You are viewing a plain text version of this content. The canonical link for it is here.
Posted to dev@commons.apache.org by Virendra singh Rajpurohit <vi...@gmail.com> on 2019/06/02 12:45:12 UTC

[Commons][Descriptive][STATISTICS-7][GSoC] SummaryStatistics class design & Whether to use DoubleSummaryStatistics class from java.util package?

I've been trying to make summary statistics class. I have some doubt. There
is a class DoubleSummaryStatistics in java.util package(There are two more
for Int and Long). I'll attach this file here.
Do I have to design SummaryStatistics in this way only? I mean, description
on DoubleSummaryStatistics is "This class is designed to work with (though
does not require) streams
<https://docs.oracle.com/javase/8/docs/api/java/util/stream/package-summary.html>.
For example, you can compute summary statistics on a stream of doubles with:


 DoubleSummaryStatistics stats =
doubleStream.collect(DoubleSummaryStatistics::new,

DoubleSummaryStatistics::accept,


DoubleSummaryStatistics::combine);"
Earlier my understanding of the project was that the user just have to call
the function "getSummary()" & all the calculations will be done
automatically in streams. but As we can see in DoubleSummaryStatistics we
have to call collect() method.
There are some functions like max, min, sum, count, average which are
already defined in this class. So should I extend this class in my class or
not? Also, I'll have to add more statistics other than max,min,sum for that
I have to override accept() function which will be used for  streams.

Warm Regards,
-- 
*Virendra Singh Rajpurohit*

*University of Petroleum and Energy Studies,Dehradun*
Linkedin:https://www.linkedin.com/in/virendra-singh-rajpurohit





[image: Mailtrack]
<https://mailtrack.io?utm_source=gmail&utm_medium=signature&utm_campaign=signaturevirality5&>
Sender
notified by
Mailtrack
<https://mailtrack.io?utm_source=gmail&utm_medium=signature&utm_campaign=signaturevirality5&>
06/02/19,
6:14:27 PM

Re: [Commons][Descriptive][STATISTICS-7][GSoC] SummaryStatistics class design & Whether to use DoubleSummaryStatistics class from java.util package?

Posted by Alex Herbert <al...@gmail.com>.

> On 2 Jun 2019, at 13:45, Virendra singh Rajpurohit <vi...@gmail.com> wrote:
> 
> I've been trying to make summary statistics class. I have some doubt. There is a class DoubleSummaryStatistics in java.util package(There are two more for Int and Long). I'll attach this file here. 
> Do I have to design SummaryStatistics in this way only? I mean, description on DoubleSummaryStatistics is "This class is designed to work with (though does not require) streams <https://docs.oracle.com/javase/8/docs/api/java/util/stream/package-summary.html>. For example, you can compute summary statistics on a stream of doubles with:
>  
>  DoubleSummaryStatistics stats = doubleStream.collect(DoubleSummaryStatistics::new,
>                                                       DoubleSummaryStatistics::accept, 
>                                                       DoubleSummaryStatistics::combine);"
> Earlier my understanding of the project was that the user just have to call the function "getSummary()" & all the calculations will be done automatically in streams.
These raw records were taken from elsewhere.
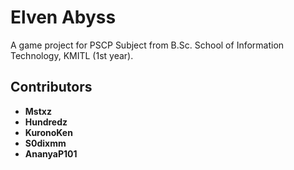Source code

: # Elven Abyss

A game project for PSCP Subject from B.Sc. School of Information Technology, KMITL (1st year).

## Contributors

- **Mstxz**
- **Hundredz**
- **KuronoKen**
- **S0dixmm**
- **AnanyaP101**
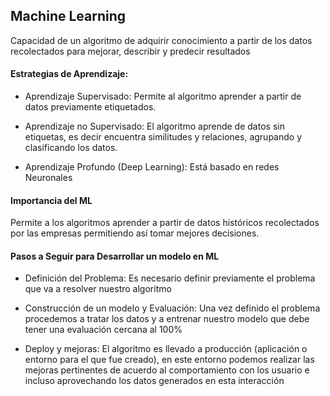 ## Machine Learning
Capacidad de un algoritmo de adquirir conocimiento a partir de los datos recolectados para mejorar, describir y predecir resultados

#### Estrategias de Aprendizaje:

* Aprendizaje Supervisado: Permite al algoritmo aprender a partir de datos previamente etiquetados.

* Aprendizaje no Supervisado: El algoritmo aprende de datos sin etiquetas, es decir encuentra similitudes y relaciones, agrupando y clasificando los datos.

* Aprendizaje Profundo (Deep Learning): Está basado en redes Neuronales

#### Importancia del ML
Permite a los algoritmos aprender a partir de datos históricos recolectados por las empresas permitiendo así tomar mejores decisiones.

#### Pasos a Seguir para Desarrollar un modelo en ML

* Definición del Problema: Es necesario definir previamente el problema que va a resolver nuestro algoritmo

* Construcción de un modelo y Evaluación: Una vez definido el problema procedemos a tratar los datos y a entrenar nuestro modelo que debe tener una evaluación cercana al 100%

* Deploy y mejoras: El algoritmo es llevado a producción (aplicación o entorno para el que fue creado), en este entorno podemos realizar las mejoras pertinentes de acuerdo al comportamiento con los usuario e incluso aprovechando los datos generados en esta interacción
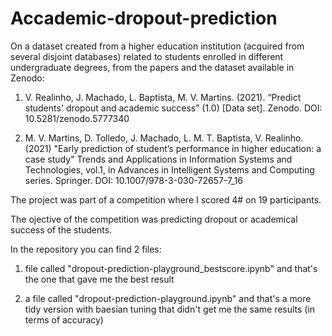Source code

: # Accademic-dropout-prediction
On a dataset created from a higher education institution (acquired from several disjoint databases) related to students enrolled in different undergraduate degrees, from the papers and the dataset available in Zenodo:

1. V. Realinho, J. Machado, L. Baptista, M. V. Martins. (2021). “Predict students' dropout and
academic success” (1.0) [Data set]. Zenodo. DOI: 10.5281/zenodo.5777340

2. M. V. Martins, D. Tolledo, J. Machado, L. M. T. Baptista, V. Realinho. (2021) "Early
prediction of student’s performance in higher education: a case study" Trends and
Applications in Information Systems and Technologies, vol.1, in Advances in Intelligent
Systems and Computing series. Springer. DOI: 10.1007/978-3-030-72657-7_16

The project was part of a competition where I scored 4# on 19 participants.

The ojective of the competition was predicting dropout or academical success of the students.

In the repository you can find 2 files:

1. file called "dropout-prediction-playground_bestscore.ipynb" and that's the one that gave me the best result

2. a file called "dropout-prediction-playground.ipynb" and that's a more tidy version with baesian tuning that didn't get me the same results (in terms of accuracy)
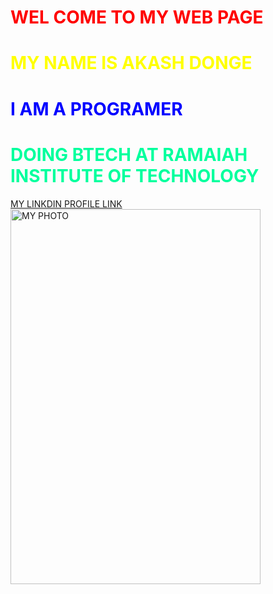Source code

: <!DOCTYPE html>
<html lang="en">
<head>
    <meta charset="UTF-8">
    <meta http-equiv="X-UA-Compatible" content="IE=edge">
    <meta name="viewport" content="width=device-width, initial-scale=1.0">
    <title>MY PAGE</title>
</head>
<body>
   <h1 STYLE="COLOR:RED">   WEL COME TO MY WEB PAGE </h1> 
   <H1 STYLE="COLOR:YELLOW">   MY NAME IS AKASH DONGE</H1>
   <H1 STYLE="COLOR:BLUE">   I AM A PROGRAMER</H1>
   <H1 STYLE="COLOR:rgb(0, 255, 157)">   DOING BTECH AT RAMAIAH INSTITUTE OF TECHNOLOGY</H1>
   <A HREF="https://www.linkedin.com/in/akash-annappa-donge-794752251/">MY LINKDIN PROFILE LINK</A>
   <IMG SRC="https://media.licdn.com/media/AAYQAgTPAAgAAQAAAAAAADVuOvKzTF-3RD6j-qFPqhubBQ.png" ALT="MY PHOTO" WIDTH ="400" height="600">
</body>
</html>
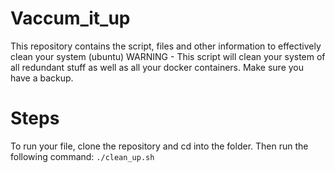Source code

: # Vaccum_it_up
This repository contains the script, files and other information to effectively clean your system (ubuntu)
WARNING  - This script will clean your system of all redundant stuff as well as all your docker containers. Make sure you have a backup.


# Steps
To run your file, clone the repository and cd into the folder. Then run the following command:
`./clean_up.sh`
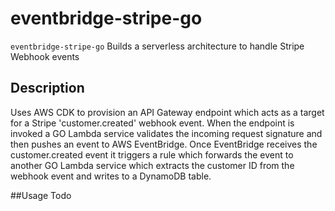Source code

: 
# eventbridge-stripe-go 

`eventbridge-stripe-go` Builds a serverless architecture to handle Stripe Webhook events 

## Description

Uses AWS CDK to provision an API Gateway endpoint which acts as a target for a Stripe 'customer.created' webhook event. When the endpoint is invoked a GO Lambda service validates the 
incoming request signature and then pushes an event to AWS EventBridge. Once EventBridge receives the customer.created event it triggers a rule which forwards the event to another GO Lambda service which extracts the customer ID from the webhook event and writes to a DynamoDB table.  




##Usage
Todo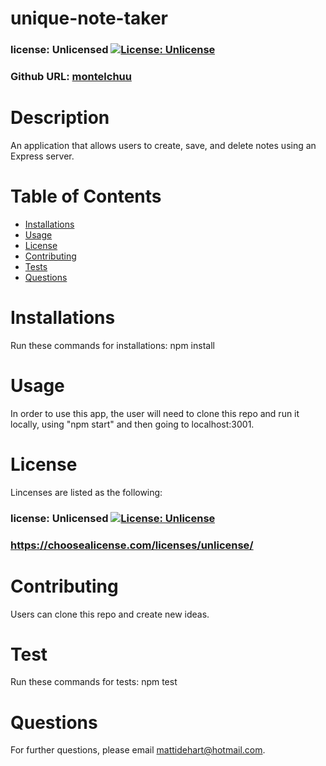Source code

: 
  # unique-note-taker
  ### license: Unlicensed [![License: Unlicense](https://img.shields.io/badge/license-Unlicense-blue.svg)](http://unlicense.org/)

  ### Github URL: [montelchuu](https://github.com/montelchuu/)

  # Description
  An application that allows users to create, save, and delete notes using an Express server.

  # Table of Contents
  * [Installations](#installations)
  * [Usage](#usage)
  * [License](#license)
  * [Contributing](#contributing)
  * [Tests](#tests)
  * [Questions](#questions)

  # Installations
  Run these commands for installations: npm install

  # Usage
  In order to use this app, the user will need to clone this repo and run it locally, using "npm start" and then going to localhost:3001.

  # License
  Lincenses are listed as the following:
  ### license: Unlicensed [![License: Unlicense](https://img.shields.io/badge/license-Unlicense-blue.svg)](http://unlicense.org/)
  ### https://choosealicense.com/licenses/unlicense/

  # Contributing
  Users can clone this repo and create new ideas.

  # Test
  Run these commands for tests:
  npm test

  # Questions
  For further questions, please email mattidehart@hotmail.com.
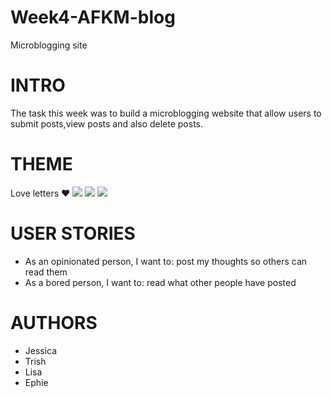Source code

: # Week4-AFKM-blog
Microblogging site
# INTRO
The task this week was to build a microblogging website that allow users to submit posts,view posts and also delete posts. 
# THEME
Love letters :heart:
![](https://user-images.githubusercontent.com/60614102/89587346-5f30f180-d839-11ea-8103-4987d7fa8b6e.png)
![](https://user-images.githubusercontent.com/60614102/89587353-622be200-d839-11ea-899e-4c8575ae0088.png)
![](https://user-images.githubusercontent.com/60614102/89587364-65bf6900-d839-11ea-80e4-e311c2a0604f.png)

# USER STORIES
- As an opinionated person, I want to: post my thoughts so others can read them
- As a bored person, I want to: read what other people have posted

# AUTHORS
- Jessica 
- Trish 
- Lisa 
- Ephie 
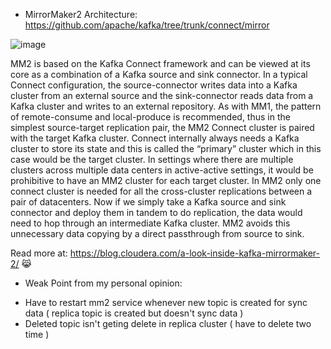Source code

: - MirrorMaker2 Architecture: https://github.com/apache/kafka/tree/trunk/connect/mirror

![image](https://user-images.githubusercontent.com/3434274/125752406-358d94e0-c03c-4934-99d1-59f0cba812b4.png)


MM2 is based on the Kafka Connect framework and can be viewed at its core as a combination of a Kafka source and sink connector. 
In a typical Connect configuration, the source-connector writes data into a Kafka cluster from an external source and the sink-connector reads 
data from a Kafka cluster and writes to an external repository. As with MM1, the pattern of remote-consume and local-produce is recommended, thus in the simplest 
source-target replication pair, the MM2 Connect cluster is paired with the target Kafka cluster. Connect internally always needs a Kafka cluster to store 
its state and this is called the “primary” cluster which in this case would be the target cluster. In settings where there are multiple clusters across multiple 
data centers in active-active settings, it would be prohibitive to have an MM2 cluster for each target cluster. In MM2 only one connect cluster is needed for 
all the cross-cluster replications between a pair of datacenters. Now if we simply take a Kafka source and sink connector and deploy them in tandem to do 
replication, the data would need to hop through an intermediate Kafka cluster. MM2 avoids this unnecessary data copying by a direct passthrough from source to sink.  


Read more at: https://blog.cloudera.com/a-look-inside-kafka-mirrormaker-2/ 😹 

- Weak Point from my personal opinion:
+ Have to restart mm2 service whenever new topic is created for sync data ( replica topic is created but doesn't sync data )
+ Deleted topic isn't geting delete in replica cluster ( have to delete two time )
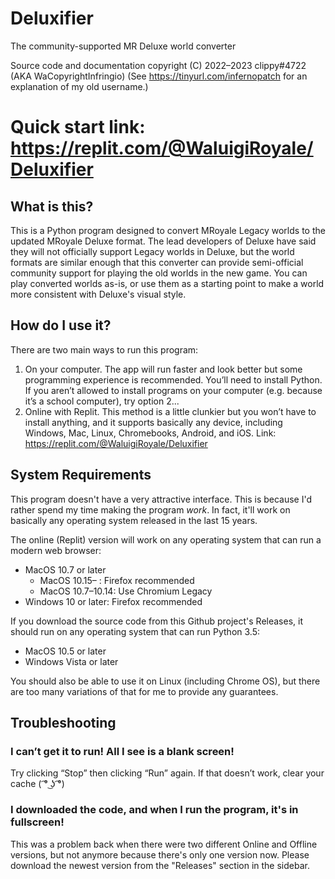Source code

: # Deluxifier
The community-supported MR Deluxe world converter

Source code and documentation copyright (C) 2022–2023 clippy#4722 (AKA WaCopyrightInfringio)
(See https://tinyurl.com/infernopatch for an explanation of my old username.)

# Quick start link: https://replit.com/@WaluigiRoyale/Deluxifier

## What is this?

This is a Python program designed to convert MRoyale Legacy worlds to the updated MRoyale Deluxe format. The lead developers of Deluxe have said they will not officially support Legacy worlds in Deluxe, but the world formats are similar enough that this converter can provide semi-official community support for playing the old worlds in the new game. You can play converted worlds as-is, or use them as a starting point to make a world more consistent with Deluxe's visual style.

## How do I use it?

There are two main ways to run this program:

1. On your computer. The app will run faster and look better but some programming experience is recommended. You’ll need to install Python. If you aren’t allowed to install programs on your computer (e.g. because it’s a school computer), try option 2...
2. Online with Replit. This method is a little clunkier but you won’t have to install anything, and it supports basically any device, including Windows, Mac, Linux, Chromebooks, Android, and iOS. Link: https://replit.com/@WaluigiRoyale/Deluxifier

## System Requirements
This program doesn't have a very attractive interface. This is because I'd rather spend my time making the program *work*. In fact, it'll work on basically any operating system released in the last 15 years.

The online (Replit) version will work on any operating system that can run a modern web browser:
* MacOS 10.7 or later
    * MacOS 10.15– : Firefox recommended
    * MacOS 10.7–10.14: Use Chromium Legacy
* Windows 10 or later: Firefox recommended

If you download the source code from this Github project's Releases, it should run on any operating system that can run Python 3.5:
* MacOS 10.5 or later
* Windows Vista or later

You should also be able to use it on Linux (including Chrome OS), but there are too many variations of that for me to provide any guarantees.

## Troubleshooting

### I can’t get it to run! All I see is a blank screen!

Try clicking “Stop” then clicking “Run” again. If that doesn’t work, clear your cache ( ͡° ͜ʖ ͡°)

### I downloaded the code, and when I run the program, it's in fullscreen!

This was a problem back when there were two different Online and Offline versions, but not anymore because there's only one version now. Please download the newest version from the "Releases" section in the sidebar.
If you put all the work with streams inside the getSummary() function then the user cannot decide how to build the stream (e.g. serial or parallel). So designing like the JDK class to work with streams would be better.

> but As we can see in DoubleSummaryStatistics we have to call collect() method.  
> There are some functions like max, min, sum, count, average which are already defined in this class. So should I extend this class in my class or not? Also, I'll have to add more statistics other than max,min,sum for that I have to override accept() function which will be used for  streams.

You could extend this JDK class to add functionality. In the accept and combine method just call super.accept and super.combine. Then do the extra work you require.

One useful stat that is missing from the class is variance. A first addition would be to extend DoubleSummaryStatistics and add a variance (plus standard deviation) function with a variant for the population variance (or population standard deviation).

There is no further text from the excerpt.